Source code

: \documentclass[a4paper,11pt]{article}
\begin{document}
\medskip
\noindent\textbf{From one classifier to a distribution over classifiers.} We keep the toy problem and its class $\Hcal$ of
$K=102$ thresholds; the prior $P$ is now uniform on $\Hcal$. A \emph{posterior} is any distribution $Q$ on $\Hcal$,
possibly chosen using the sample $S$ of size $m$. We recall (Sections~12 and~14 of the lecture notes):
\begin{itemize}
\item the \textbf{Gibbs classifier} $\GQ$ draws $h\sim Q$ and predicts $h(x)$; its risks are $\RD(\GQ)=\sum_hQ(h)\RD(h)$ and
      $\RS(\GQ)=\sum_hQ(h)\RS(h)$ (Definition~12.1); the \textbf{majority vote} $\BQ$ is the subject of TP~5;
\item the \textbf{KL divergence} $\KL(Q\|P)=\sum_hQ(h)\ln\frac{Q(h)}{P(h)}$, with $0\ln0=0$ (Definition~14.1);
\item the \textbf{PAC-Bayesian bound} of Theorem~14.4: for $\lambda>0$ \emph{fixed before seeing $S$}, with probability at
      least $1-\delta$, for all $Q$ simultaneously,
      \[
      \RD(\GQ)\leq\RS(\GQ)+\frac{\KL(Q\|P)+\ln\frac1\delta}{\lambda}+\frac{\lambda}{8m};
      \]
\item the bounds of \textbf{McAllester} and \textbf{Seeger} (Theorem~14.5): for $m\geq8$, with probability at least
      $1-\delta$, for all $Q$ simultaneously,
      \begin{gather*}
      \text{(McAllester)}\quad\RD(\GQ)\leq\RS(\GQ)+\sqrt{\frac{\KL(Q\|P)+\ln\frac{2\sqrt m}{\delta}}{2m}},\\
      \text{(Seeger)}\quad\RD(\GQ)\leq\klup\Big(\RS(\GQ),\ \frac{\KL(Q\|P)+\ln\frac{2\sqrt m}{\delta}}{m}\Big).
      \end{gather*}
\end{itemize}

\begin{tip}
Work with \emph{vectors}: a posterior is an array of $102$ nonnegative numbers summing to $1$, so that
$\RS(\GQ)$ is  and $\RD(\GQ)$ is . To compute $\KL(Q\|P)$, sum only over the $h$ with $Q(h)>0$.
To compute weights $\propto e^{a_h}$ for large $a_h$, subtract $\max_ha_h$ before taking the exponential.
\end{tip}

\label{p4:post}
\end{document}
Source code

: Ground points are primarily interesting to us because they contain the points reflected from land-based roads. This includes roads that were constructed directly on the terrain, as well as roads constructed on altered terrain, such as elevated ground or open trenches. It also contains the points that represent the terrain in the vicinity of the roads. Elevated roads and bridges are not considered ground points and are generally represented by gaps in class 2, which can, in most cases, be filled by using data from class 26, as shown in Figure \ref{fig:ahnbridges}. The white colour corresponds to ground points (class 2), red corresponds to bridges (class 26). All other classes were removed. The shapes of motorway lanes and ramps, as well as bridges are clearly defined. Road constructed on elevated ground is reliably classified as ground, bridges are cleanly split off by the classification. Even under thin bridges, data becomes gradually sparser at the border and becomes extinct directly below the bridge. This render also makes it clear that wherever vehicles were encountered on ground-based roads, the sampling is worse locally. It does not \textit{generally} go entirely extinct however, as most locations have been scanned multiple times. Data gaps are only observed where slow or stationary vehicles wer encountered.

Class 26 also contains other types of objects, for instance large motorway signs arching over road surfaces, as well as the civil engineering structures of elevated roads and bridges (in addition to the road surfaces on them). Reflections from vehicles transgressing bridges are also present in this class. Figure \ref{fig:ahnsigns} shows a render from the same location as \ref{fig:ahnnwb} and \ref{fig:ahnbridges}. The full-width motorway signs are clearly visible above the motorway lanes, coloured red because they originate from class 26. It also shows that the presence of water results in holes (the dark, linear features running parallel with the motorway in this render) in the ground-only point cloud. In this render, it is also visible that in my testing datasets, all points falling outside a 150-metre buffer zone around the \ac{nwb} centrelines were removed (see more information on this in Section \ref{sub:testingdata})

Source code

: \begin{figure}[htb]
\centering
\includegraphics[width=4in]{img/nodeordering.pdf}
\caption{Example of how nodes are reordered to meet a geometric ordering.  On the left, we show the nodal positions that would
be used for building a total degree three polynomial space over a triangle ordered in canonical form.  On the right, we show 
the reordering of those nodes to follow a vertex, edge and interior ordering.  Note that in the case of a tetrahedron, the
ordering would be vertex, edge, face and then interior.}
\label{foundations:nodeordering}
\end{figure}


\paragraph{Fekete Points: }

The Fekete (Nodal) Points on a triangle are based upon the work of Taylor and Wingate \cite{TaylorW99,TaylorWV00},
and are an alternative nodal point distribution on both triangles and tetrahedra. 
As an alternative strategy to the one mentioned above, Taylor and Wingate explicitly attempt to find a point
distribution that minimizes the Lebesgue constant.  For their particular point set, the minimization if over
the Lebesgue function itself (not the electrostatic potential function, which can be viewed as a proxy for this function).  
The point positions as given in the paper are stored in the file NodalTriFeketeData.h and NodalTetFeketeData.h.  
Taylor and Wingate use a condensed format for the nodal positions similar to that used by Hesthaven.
____________________
Repeat the listing above exactly. Add nothing.

Result for this exercise:
Source code

: \documentclass[a4paper,11pt]{article}
\begin{document}
\medskip
\noindent\textbf{From one classifier to a distribution over classifiers.} We keep the toy problem and its class $\Hcal$ of
$K=102$ thresholds; the prior $P$ is now uniform on $\Hcal$. A \emph{posterior} is any distribution $Q$ on $\Hcal$,
possibly chosen using the sample $S$ of size $m$. We recall (Sections~12 and~14 of the lecture notes):
\begin{itemize}
\item the \textbf{Gibbs classifier} $\GQ$ draws $h\sim Q$ and predicts $h(x)$; its risks are $\RD(\GQ)=\sum_hQ(h)\RD(h)$ and
      $\RS(\GQ)=\sum_hQ(h)\RS(h)$ (Definition~12.1); the \textbf{majority vote} $\BQ$ is the subject of TP~5;
\item the \textbf{KL divergence} $\KL(Q\|P)=\sum_hQ(h)\ln\frac{Q(h)}{P(h)}$, with $0\ln0=0$ (Definition~14.1);
\item the \textbf{PAC-Bayesian bound} of Theorem~14.4: for $\lambda>0$ \emph{fixed before seeing $S$}, with probability at
      least $1-\delta$, for all $Q$ simultaneously,
      \[
      \RD(\GQ)\leq\RS(\GQ)+\frac{\KL(Q\|P)+\ln\frac1\delta}{\lambda}+\frac{\lambda}{8m};
      \]
\item the bounds of \textbf{McAllester} and \textbf{Seeger} (Theorem~14.5): for $m\geq8$, with probability at least
      $1-\delta$, for all $Q$ simultaneously,
      \begin{gather*}
      \text{(McAllester)}\quad\RD(\GQ)\leq\RS(\GQ)+\sqrt{\frac{\KL(Q\|P)+\ln\frac{2\sqrt m}{\delta}}{2m}},\\
      \text{(Seeger)}\quad\RD(\GQ)\leq\klup\Big(\RS(\GQ),\ \frac{\KL(Q\|P)+\ln\frac{2\sqrt m}{\delta}}{m}\Big).
      \end{gather*}
\end{itemize}

\begin{tip}
Work with \emph{vectors}: a posterior is an array of $102$ nonnegative numbers summing to $1$, so that
$\RS(\GQ)$ is  and $\RD(\GQ)$ is . To compute $\KL(Q\|P)$, sum only over the $h$ with $Q(h)>0$.
To compute weights $\propto e^{a_h}$ for large $a_h$, subtract $\max_ha_h$ before taking the exponential.
\end{tip}

\label{p4:post}
\end{document}
Source code

: Ground points are primarily interesting to us because they contain the points reflected from land-based roads. This includes roads that were constructed directly on the terrain, as well as roads constructed on altered terrain, such as elevated ground or open trenches. It also contains the points that represent the terrain in the vicinity of the roads. Elevated roads and bridges are not considered ground points and are generally represented by gaps in class 2, which can, in most cases, be filled by using data from class 26, as shown in Figure \ref{fig:ahnbridges}. The white colour corresponds to ground points (class 2), red corresponds to bridges (class 26). All other classes were removed. The shapes of motorway lanes and ramps, as well as bridges are clearly defined. Road constructed on elevated ground is reliably classified as ground, bridges are cleanly split off by the classification. Even under thin bridges, data becomes gradually sparser at the border and becomes extinct directly below the bridge. This render also makes it clear that wherever vehicles were encountered on ground-based roads, the sampling is worse locally. It does not \textit{generally} go entirely extinct however, as most locations have been scanned multiple times. Data gaps are only observed where slow or stationary vehicles wer encountered.

Class 26 also contains other types of objects, for instance large motorway signs arching over road surfaces, as well as the civil engineering structures of elevated roads and bridges (in addition to the road surfaces on them). Reflections from vehicles transgressing bridges are also present in this class. Figure \ref{fig:ahnsigns} shows a render from the same location as \ref{fig:ahnnwb} and \ref{fig:ahnbridges}. The full-width motorway signs are clearly visible above the motorway lanes, coloured red because they originate from class 26. It also shows that the presence of water results in holes (the dark, linear features running parallel with the motorway in this render) in the ground-only point cloud. In this render, it is also visible that in my testing datasets, all points falling outside a 150-metre buffer zone around the \ac{nwb} centrelines were removed (see more information on this in Section \ref{sub:testingdata})

Source code

: \begin{figure}[htb]
\centering
\includegraphics[width=4in]{img/nodeordering.pdf}
\caption{Example of how nodes are reordered to meet a geometric ordering.  On the left, we show the nodal positions that would
be used for building a total degree three polynomial space over a triangle ordered in canonical form.  On the right, we show 
the reordering of those nodes to follow a vertex, edge and interior ordering.  Note that in the case of a tetrahedron, the
ordering would be vertex, edge, face and then interior.}
\label{foundations:nodeordering}
\end{figure}


\paragraph{Fekete Points: }

The Fekete (Nodal) Points on a triangle are based upon the work of Taylor and Wingate \cite{TaylorW99,TaylorWV00},
and are an alternative nodal point distribution on both triangles and tetrahedra. 
As an alternative strategy to the one mentioned above, Taylor and Wingate explicitly attempt to find a point
distribution that minimizes the Lebesgue constant.  For their particular point set, the minimization if over
the Lebesgue function itself (not the electrostatic potential function, which can be viewed as a proxy for this function).  
The point positions as given in the paper are stored in the file NodalTriFeketeData.h and NodalTetFeketeData.h.  
Taylor and Wingate use a condensed format for the nodal positions similar to that used by Hesthaven.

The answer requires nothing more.